Should a line below contain the word "where", report it.

========

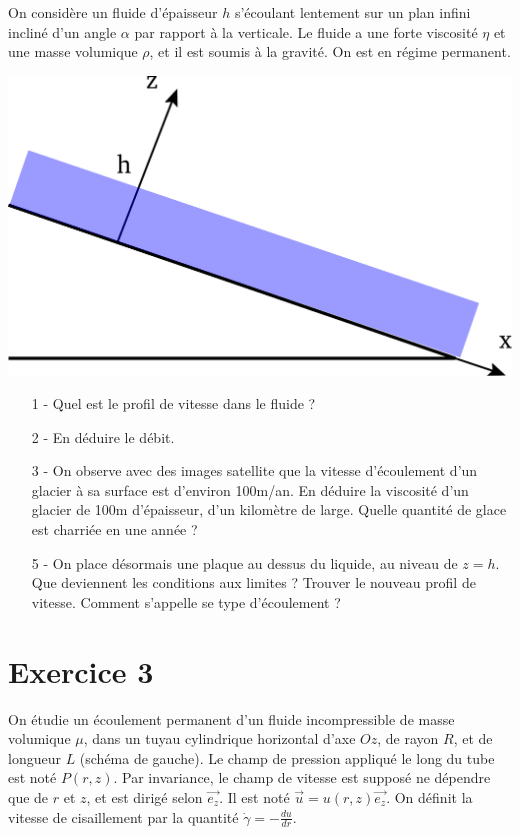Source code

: \documentclass{report}
\begin{document}
On considère un fluide d'épaisseur $h$ s'écoulant lentement sur un plan infini incliné d'un angle $\alpha$ par rapport à la verticale. Le fluide a une forte viscosité $\eta$ et une masse volumique $\rho$, et il est soumis à la gravité. On est en régime permanent.

\begin{center}
	\includegraphics[scale=0.3]{ecoulement.pdf}
\end{center}

\begin{itemize}
	\item[1 -] Quel est le profil de vitesse dans le fluide ? 
	\item[2 -] En déduire le débit. 
	\item[3 -] On observe avec des images satellite que la vitesse d'écoulement d'un glacier à sa surface est d'environ 100m/an. En déduire la viscosité d'un glacier de 100m d'épaisseur, d'un kilomètre de large. Quelle quantité de glace est charriée en une année ?
	\item[5 -] On place désormais une plaque au dessus du liquide, au niveau de $z=h$. Que deviennent les conditions aux limites ? Trouver le nouveau profil de vitesse. Comment s'appelle se type d'écoulement ?

\end{itemize}

\newpage

\section*{Exercice 3}

On étudie un écoulement permanent d'un fluide incompressible de masse volumique $\mu$, dans un tuyau cylindrique horizontal d'axe $Oz$, de rayon $R$, et de longueur $L$ (schéma de gauche). Le champ de pression appliqué le long du tube est noté $P(r,z)$. Par invariance, le champ de vitesse est supposé ne dépendre que de $r$ et $z$, et est dirigé selon $\vec{e_z}$. Il est noté $\vec{u}=u(r,z)\vec{e_z}$. On définit la vitesse de cisaillement par la quantité $\dot{\gamma}=-\frac{du}{dr}$. 
\end{document}
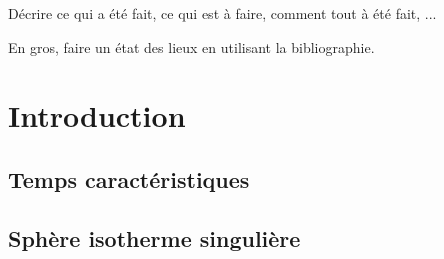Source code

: Décrire ce qui a été fait, ce qui est à faire, comment tout à été fait, ...

En gros, faire un état des lieux en utilisant la bibliographie.

\chapter{Introduction}%
	\minitoc
	

	\section{Temps caractéristiques}

%		
		

	\section{Sphère isotherme singulière}
		

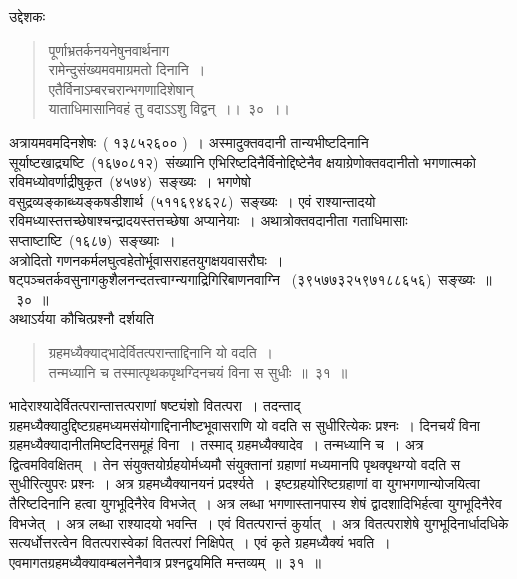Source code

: \documentclass[11pt, openany]{book}
\begin{document}
\newpage
\thispagestyle{fancy}
\fancyhf{}

\indent
उद्देशकः\textendash

\begin{quote}
{\ku पूर्णाभ्रतर्कनयनेषुनवार्थनाग\textendash\\
रामेन्दुसंख्यमवमाग्रमतो दिनानि~।\\
एतैर्विनाऽम्बरचरान्भगणादिशेषान्\\
याताधिमासानिवहं तु वदाऽऽशु विद्वन्~।।~३०~।।}
\end{quote}

\indent
अत्रायमवमदिनशेषः~( १३८५२६०० )~। अस्मादुक्तवदानी तान्यभीष्टदिनानि सूर्याष्टखाद्र्यष्टि~(१६७०८१२)~संख्यानि एभिरिष्टदिनैर्विनोद्दिष्टेनैव क्षयाग्रेणोक्तवदानीतो भगणात्मको रविमध्योवर्णाद्रीषुकृत~(४५७४)~सङ्ख्यः~। भगणेषो वसुद्रव्यङ्काब्ध्यङ्कषडीशार्थ~(५११६९४६२८)~सङ्ख्यः~। एवं राश्यान्तादयो रविमध्यास्तत्तच्छेषाश्चन्द्रादयस्तत्तच्छेषा अप्यानेयाः~। अथात्रोक्तवदानीता गताधिमासाः सप्ताष्टाष्टि~(१६८७)~सङ्ख्याः~।\\
\indent
अत्रोदितो गणनकर्मलघुत्वहेतोर्भूवासराहतयुगक्षयवासरौघः~।
षट्पञ्चतर्कवसुनागकुशैलनन्दतत्त्वाग्न्यगाद्रिगिरिबाणनवाग्नि
~(३९५७७३२५९७१८८६५६)~सङ्ख्यः~॥~३०~॥\\

\indent
अथाऽर्यया कौचित्प्रश्नौ दर्शयति\textendash

\begin{quote}
{\ks ग्रहमध्यैक्याद्भादेर्वितत्परान्ताद्दिनानि यो वदति~।\\
तन्मध्यानि च तस्मात्पृथकपृथग्दिनचयं विना स सुधीः~॥~३१~॥}
\end{quote}

\indent
भादेराश्यादेर्वितत्परान्तात्तत्पराणां षष्ट्यंशो वितत्परा~। तदन्ताद्
ग्रहमध्यैक्यादुद्दिष्टग्रहमध्यमसंयोगाद्दिनानीष्टभूवासराणि यो वदति स सुधीरित्येकः प्रश्नः~। दिनचर्यं विना ग्रहमध्यैक्यादानीतमिष्टदिनसमूहं विना~। तस्माद् ग्रहमध्यैक्यादेव~। तन्मध्यानि च~। अत्र द्वित्वमविवक्षितम्~। तेन संयुक्तयोर्ग्रहयोर्मध्यमौ संयुक्तानां ग्रहाणां मध्यमानपि पृथक्पृथग्यो वदति स सुधीरित्युपरः प्रश्नः~। अत्र ग्रहमध्यैक्यानयनं प्रदर्श्यते~। इष्टग्रहयोरिष्टग्रहाणां वा युगभगणान्योजयित्वा तैरिष्टदिनानि हत्वा युगभूदिनैरेव विभजेत्~। अत्र लब्धा भगणास्तानपास्य शेषं द्वादशादिभिर्हत्वा युगभूदिनैरेव विभजेत्~। अत्र लब्धा राश्यादयो भवन्ति~। एवं वितत्परान्तं कुर्यात्~। अत्र वितत्पराशेषे युगभूदिनार्धादधिके सत्यर्धोत्तरत्वेन वितत्परास्वेकां वितत्परां निक्षिपेत्~। एवं कृते ग्रहमध्यैक्यं भवति~। एवमागतग्रहमध्यैक्यावम्बलनेनैवात्र प्रश्नद्वयमिति मन्तव्यम्~॥~३१~॥
\end{document}
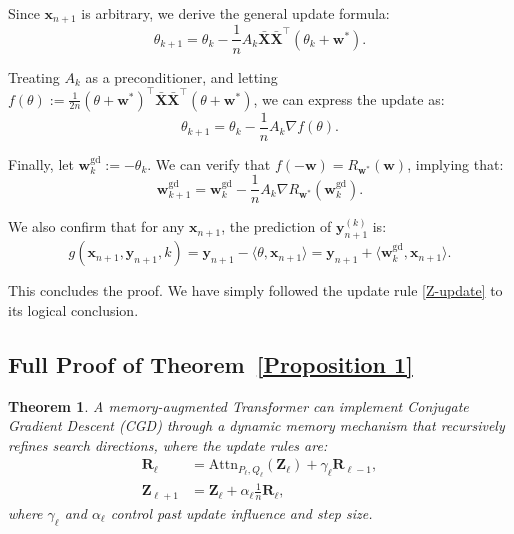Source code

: \documentclass[11pt]{article}
\newtheorem*{theorem*}{Theorem}
\theoremstyle{plain}
\theoremstyle{definition}
\theoremstyle{remark}
\numberwithin{equation}{section}
\begin{document}
Since \( \mathbf{x}_{n+1} \) is arbitrary, we derive the general update formula:
\begin{equation}
\theta_{k+1} = \theta_k - \frac{1}{n} A_k \mathbf{\bar{X}} \mathbf{\bar{X}}^\top (\theta_k + \mathbf{w}^*).
\label{thetak_update}
\end{equation}

Treating \( A_k \) as a preconditioner, and letting \( f(\theta) := \frac{1}{2n} (\theta + \mathbf{w}^*)^\top \mathbf{\bar{X}} \mathbf{\bar{X}}^\top (\theta + \mathbf{w}^*) \), we can express the update as:
\begin{equation}
\theta_{k+1} = \theta_k - \frac{1}{n} A_k \nabla f(\theta).
\label{theta_k_preconditionedGD}
\end{equation}

Finally, let \( \mathbf{w}_k^{\text{gd}} := -\theta_k \). We can verify that \( f(-\mathbf{w}) = R_{\mathbf{w}^*}(\mathbf{w}) \), implying that:
\begin{equation}
\mathbf{w}_{k+1}^{\text{gd}} = \mathbf{w}_k^{\text{gd}} - \frac{1}{n} A_k \nabla R_{\mathbf{w}^*}(\mathbf{w}_k^{\text{gd}}).
\label{wk_update}
\end{equation}

We also confirm that for any \( \mathbf{x}_{n+1} \), the prediction of \( \mathbf{y}_{n+1}^{(k)} \) is:
\[
g(\mathbf{x}_{n+1}, \mathbf{y}_{n+1}, k) = \mathbf{y}_{n+1} - \langle \theta, \mathbf{x}_{n+1} \rangle = \mathbf{y}_{n+1} + \langle \mathbf{w}_k^{\text{gd}}, \mathbf{x}_{n+1} \rangle.
\]

This concludes the proof. We have simply followed the update rule \eqref{Z-update} to its logical conclusion.

\subsection{Full Proof of Theorem~\ref{Proposition 1}}

\begin{theorem*}
A memory-augmented Transformer can implement Conjugate Gradient Descent (CGD) through a dynamic memory mechanism that recursively refines search directions, where the update rules are:
\begin{align}
    \mathbf{R}_\ell &= \mathrm{Attn}_{P_\ell, Q_\ell}(\mathbf{Z}_\ell) + \gamma_\ell \mathbf{R}_{\ell-1}, \label{eq:dynamic-mem_update_proof} \\
    \mathbf{Z}_{\ell+1} &= \mathbf{Z}_\ell + \alpha_\ell \frac{1}{n} \mathbf{R}_\ell, \label{eq:dynamic-mem_proof}
\end{align}
where \( \gamma_\ell \) and \( \alpha_\ell \) control past update influence and step size.
\end{theorem*}
\end{document}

========

--- FINISHED EXERCISE ---
A memory-augmented Transformer can implement Conjugate Gradient Descent (CGD) through a dynamic memory mechanism that recursively refines search directions, where the update rules are:
where \( \gamma_\ell \) and \( \alpha_\ell \) control past update influence and step size.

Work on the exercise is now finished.